● YOUR INSTRUCTIONS
Which of the lines below contain the string "subsection"? Copy each one.

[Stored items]
_ _ _ _ _

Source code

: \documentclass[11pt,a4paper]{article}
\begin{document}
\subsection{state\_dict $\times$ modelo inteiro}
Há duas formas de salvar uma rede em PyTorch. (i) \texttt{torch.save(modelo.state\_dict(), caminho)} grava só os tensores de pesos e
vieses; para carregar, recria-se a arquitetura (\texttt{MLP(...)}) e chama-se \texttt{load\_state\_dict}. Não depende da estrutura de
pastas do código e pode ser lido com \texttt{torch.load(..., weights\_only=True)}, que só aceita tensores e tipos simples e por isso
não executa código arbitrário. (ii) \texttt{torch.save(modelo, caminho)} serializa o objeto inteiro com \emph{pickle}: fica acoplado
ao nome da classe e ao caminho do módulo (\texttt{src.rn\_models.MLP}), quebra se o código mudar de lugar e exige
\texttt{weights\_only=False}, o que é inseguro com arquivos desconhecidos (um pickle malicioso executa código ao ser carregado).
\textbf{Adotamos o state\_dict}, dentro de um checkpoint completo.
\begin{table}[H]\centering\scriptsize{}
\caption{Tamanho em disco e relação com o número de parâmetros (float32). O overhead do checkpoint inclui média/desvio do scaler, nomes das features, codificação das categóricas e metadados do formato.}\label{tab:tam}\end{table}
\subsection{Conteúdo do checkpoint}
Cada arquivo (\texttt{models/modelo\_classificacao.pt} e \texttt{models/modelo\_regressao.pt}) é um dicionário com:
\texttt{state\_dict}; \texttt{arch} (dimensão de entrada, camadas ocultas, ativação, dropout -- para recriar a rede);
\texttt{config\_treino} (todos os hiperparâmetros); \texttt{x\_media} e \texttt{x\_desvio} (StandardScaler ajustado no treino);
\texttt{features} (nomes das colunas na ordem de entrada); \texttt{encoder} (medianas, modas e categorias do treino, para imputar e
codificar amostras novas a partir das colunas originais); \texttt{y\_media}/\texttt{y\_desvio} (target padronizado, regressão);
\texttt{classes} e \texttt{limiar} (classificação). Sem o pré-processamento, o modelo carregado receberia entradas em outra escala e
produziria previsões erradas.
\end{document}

_ _ _ _ _

● RESULT FOR THIS TASK
\subsection{state\_dict $\times$ modelo inteiro}
\subsection{Conteúdo do checkpoint}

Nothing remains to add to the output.